ISLAMABAD (Reuters) – Pakistan’s Prime Minister Imran Khan will fly to Moscow this week to meet Russian President Vladimir Putin, Islamabad confirmed on Monday – the first such trip by a Pakistani leader in two decades.
The two-day visit, starting on Wednesday, was planned before the current crisis over Ukraine.
“During the Summit meeting, the two leaders will review the entire array of bilateral relations including energy cooperation,” Pakistan’s foreign office said in a statement, adding that Khan and Putin will also discuss issues including the situation in Afghanistan.
Relations between Pakistan and Russia were minimal for years as Islamabad sided with the United States in the Cold War and was given Major Non-NATO Ally status by Washington after U.S. forces invaded Afghanistan in 2001.
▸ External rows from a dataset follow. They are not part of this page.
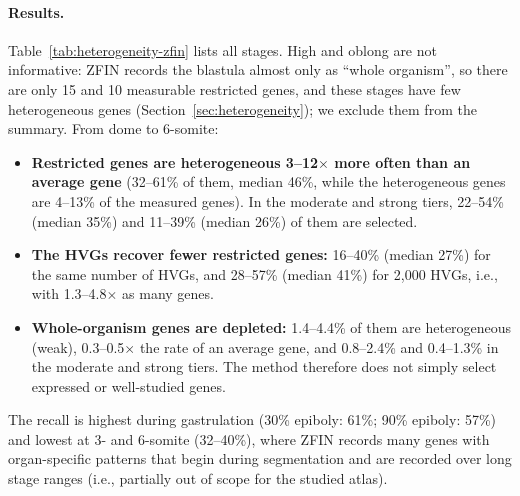 \documentclass[11pt,a4paper]{article}
\begin{document}
\paragraph{Results.} Table~\ref{tab:heterogeneity-zfin} lists all stages. High and oblong are not informative: ZFIN records the blastula almost only as ``whole organism'', so there are only 15 and 10 measurable restricted genes, and these stages have few heterogeneous genes (Section~\ref{sec:heterogeneity}); we exclude them from the summary. From dome to 6-somite:
\begin{itemize}
	\item \textbf{Restricted genes are heterogeneous 3--12$\times$ more often than an average gene} (32--61\% of them, median 46\%, while the heterogeneous genes are 4--13\% of the measured genes). In the moderate and strong tiers, 22--54\% (median 35\%) and 11--39\% (median 26\%) of them are selected.
	\item \textbf{The HVGs recover fewer restricted genes:} 16--40\% (median 27\%) for the same number of HVGs, and 28--57\% (median 41\%) for 2{,}000 HVGs, i.e., with 1.3--4.8$\times$ as many genes.
	\item \textbf{Whole-organism genes are depleted:} 1.4--4.4\% of them are heterogeneous (weak), 0.3--0.5$\times$ the rate of an average gene, and 0.8--2.4\% and 0.4--1.3\% in the moderate and strong tiers. The method therefore does not simply select expressed or well-studied genes.
\end{itemize}
The recall is highest during gastrulation (30\% epiboly: 61\%; 90\% epiboly: 57\%) and lowest at 3- and 6-somite (32--40\%), where ZFIN records many genes with organ-specific patterns that begin during segmentation and are recorded over long stage ranges (i.e., partially out of scope for the studied atlas).

\begin{table}[t]
	\centering
	\footnotesize
	\caption{Heterogeneous genes and ZFIN expression records (in situ hybridization, before 2018) per stage. All measured: genes with at least 10 UMIs in one library of the stage, and the percentage of them that are heterogeneous. ZFIN: measurable genes that are restricted (recorded in a localised structure at that stage) or recorded in the whole organism only, and the percentage of them selected as heterogeneous (Het., weak tier), among the same number of top Seurat HVGs (HVG$_k$), or among the 2{,}000 top HVGs. High and oblong have too few restricted genes to be informative.}
	\label{tab:heterogeneity-zfin}
	\setlength{\tabcolsep}{3pt}
	
\end{table}
\end{document}
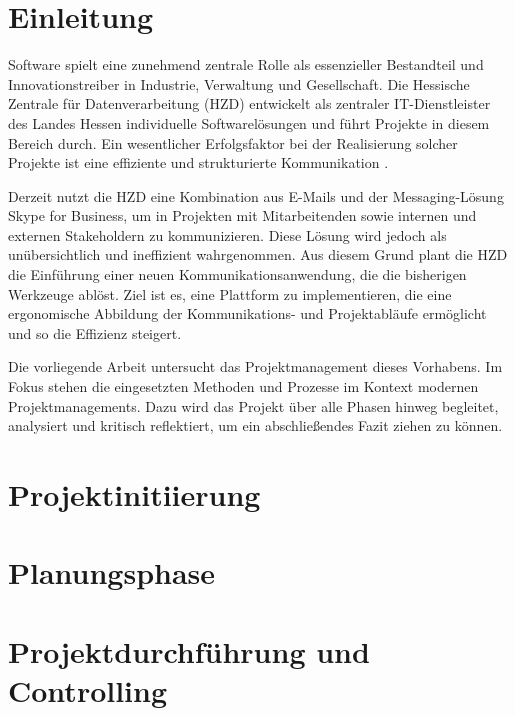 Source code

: \documentclass[12pt,oneside]{article}
\begin{document}
\cleardoublepage
{}
    \setcounter{page}{1}
\lhead{\nouppercase{\leftmark}}

\section{Einleitung}
Software spielt eine zunehmend zentrale Rolle als essenzieller Bestandteil und Innovationstreiber in Industrie, Verwaltung und Gesellschaft. Die Hessische Zentrale für Datenverarbeitung (HZD) entwickelt als zentraler IT-Dienstleister des Landes Hessen individuelle Softwarelösungen und führt Projekte in diesem Bereich durch. Ein wesentlicher Erfolgsfaktor bei der Realisierung solcher Projekte ist eine effiziente und strukturierte Kommunikation \cite{pikkarainen_impact_2008}. 

Derzeit nutzt die HZD eine Kombination aus E-Mails und der Messaging-Lösung Skype for Business, um in Projekten mit Mitarbeitenden sowie internen und externen Stakeholdern zu kommunizieren. Diese Lösung wird jedoch als unübersichtlich und ineffizient wahrgenommen. Aus diesem Grund plant die HZD die Einführung einer neuen Kommunikationsanwendung, die die bisherigen Werkzeuge ablöst. Ziel ist es, eine Plattform zu implementieren, die eine ergonomische Abbildung der Kommunikations- und Projektabläufe ermöglicht und so die Effizienz steigert.

Die vorliegende Arbeit untersucht das Projektmanagement dieses Vorhabens. Im Fokus stehen die eingesetzten Methoden und Prozesse im Kontext modernen Projektmanagements. Dazu wird das Projekt über alle Phasen hinweg begleitet, analysiert und kritisch reflektiert, um ein abschließendes Fazit ziehen zu können.


\section{Projektinitiierung}


\section{Planungsphase}


\section{Projektdurchführung und Controlling}

\end{document}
In recent years, however, relations between the United States and Pakistan have deteriorated and there has been a thawing between Moscow and Islamabad, which has seen the planning of projects in the gas and energy fields.
In an interview published on Monday, Khan played down the timing of the visit, and any effect it would have on Pakistan’s relations with the West.
“This visit was planned well before the emergence of the current phase of Ukrainian crisis … I received the invitation from President Putin much earlier,” he told Newsweek Pakistan.